Pourtant ce n'est pas mon coeur. Je le sais. Parce que j'ai vécu les mêmes doutes, les mêmes angoisses, plusieurs fois par le passé. Toutes ces douleurs, ces spasmes, ces crampes que je ressens dans la poitrine, je sais qu'ils ne viennent pas de mon coeur. Je sais où mon coeur se trouve dans ma poitrine, je le sens chaque fois que j'ai une extrasystole. Et les douleurs ne viennent pas de là. Elles sont superficielles, elles viennent des muscles et des nerfs entre mes côtes, dans mon cou et dans mon dos. Elles n'ont rien à voir avec l'effort physique. Et d'ailleurs jamais, en aucune occasion, ces symptômes que je ressens ne se sont traduit pas le moindre vertige, la moindre faiblesse, le moindre essoufflement. Au contraire, même si je suis totalement sédentaire depuis le début de l'hiver, mon coeur répond encore et toujours rapidement et parfaitement dès que je lui demande un effort, et mon rythme cardiaque se trouve encore au dessous de soixante-quatre battements par minute au repos. Il n'y a qu'une chose qui entraîne tout ces symptômes: le stress, la tension nerveuse et musculaire sous laquelle je vis presque continuellement, du matin au soir, presque sans m'en rendre compte tellement j'y suis habitué. Autre preuve: dès que je suis rentré chez moi hier en fin de journée, que je me suis parlé à moi-même, et que j'ai commencé une activité qui m'a changé les idées, tous ces symptômes, incluant les palpitations, ont complètement disparu.

Tout cela n'a rien de particulièrement mystérieux pourtant. C'est extrêmement facile à percevoir, même pour moi-même. Je vois très bien tous les signes physiologiques: mâchoires serrées, épaules continuellement contractées, respiration saccadée et superficielle. Je suis toujours comme ça. Pas surprenant que mon corps finisse par atteindre sa limite et que quelque chose flanche éventuellement. J'ai vécu ça à plusieurs reprises depuis les quinze dernières années.

C'est pathétique de constater que je suis mon propre pire ennemi. J'ai été doté d'une bonne santé, je vieillis physiquement assez bien, je suis à peu près insensible aux maladies, infections et même blessures en tout genre, desquelles je récupère très rapidement et sans séquelles. Et pourtant, les symptômes physiques qui m'empoisonnent le plus l'existence sont ceux que je me crée moi-même: anxiété, angoisse, dépression.

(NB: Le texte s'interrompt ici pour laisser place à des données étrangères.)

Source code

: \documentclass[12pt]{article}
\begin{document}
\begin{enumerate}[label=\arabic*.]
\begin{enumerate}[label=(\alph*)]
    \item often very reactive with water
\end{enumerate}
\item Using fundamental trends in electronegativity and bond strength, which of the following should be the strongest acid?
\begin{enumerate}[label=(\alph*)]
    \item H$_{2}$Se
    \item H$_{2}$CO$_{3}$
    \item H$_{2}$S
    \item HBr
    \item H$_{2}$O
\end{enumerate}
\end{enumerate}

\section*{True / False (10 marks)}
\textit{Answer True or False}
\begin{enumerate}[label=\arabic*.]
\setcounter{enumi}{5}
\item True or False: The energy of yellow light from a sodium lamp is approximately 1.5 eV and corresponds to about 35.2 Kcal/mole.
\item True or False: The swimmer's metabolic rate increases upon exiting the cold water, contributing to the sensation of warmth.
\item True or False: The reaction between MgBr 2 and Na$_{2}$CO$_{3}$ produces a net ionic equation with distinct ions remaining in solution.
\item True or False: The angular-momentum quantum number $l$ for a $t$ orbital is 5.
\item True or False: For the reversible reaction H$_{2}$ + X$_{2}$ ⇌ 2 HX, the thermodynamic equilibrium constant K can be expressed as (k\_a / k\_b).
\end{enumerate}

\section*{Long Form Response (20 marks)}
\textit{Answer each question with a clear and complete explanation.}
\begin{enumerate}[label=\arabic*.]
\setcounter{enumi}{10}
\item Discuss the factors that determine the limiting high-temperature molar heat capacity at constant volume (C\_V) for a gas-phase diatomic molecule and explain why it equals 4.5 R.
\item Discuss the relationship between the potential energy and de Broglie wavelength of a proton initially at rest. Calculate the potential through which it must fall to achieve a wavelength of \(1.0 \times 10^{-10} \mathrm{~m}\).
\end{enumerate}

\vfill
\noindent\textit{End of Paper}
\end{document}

C'est toute ma façon de percevoir la vie que je dois remettre en question. La conjointe de mon ami d'enfance l'a parfaitement résumé, en fin de semaine dernière. Alors que nous nous demandions si nous devions ouvrir une deuxième bouteille de vin, elle a lancé simplement: "Pourquoi pas ? C'est samedi soir et on a juste une vie". L'élégante simplicité de cette phrase est déconcertante, et je dois pourtant admettre qu'elle m'a complètement désorganisé, tant j'ai perdu de vue l'essence même de l'existence.

Je ne perçois plus la vie que comme une succession de décision qui doivent être prises de façon lucides et éclairées, une suite d'épreuve à surmonter, minimes certes, mais épreuves quand même, alors que je devrais réapprendre à la voir pour ce que je la percevais jadis dans ma jeunesse: une série d'opportunités de profiter de petits plaisirs tout simples, avec quelques rêves et projets à long terme comme moteur de l'existence.

Je vais quand même prendre rendez-vous prochainement avec un cardiologue. Je dois effacer ce tout petit doute qui reste encore, et d'ailleurs je suis maintenant passé quarante ans, et ne dit-on pas que les hommes à partir de la quarantaine devrait voir un cardiologue sur une base régulière ? J'en avais déjà consulté un pour mes problèmes d'arythmie et de syndrome de panique, mais cela fait plus de quinze ans.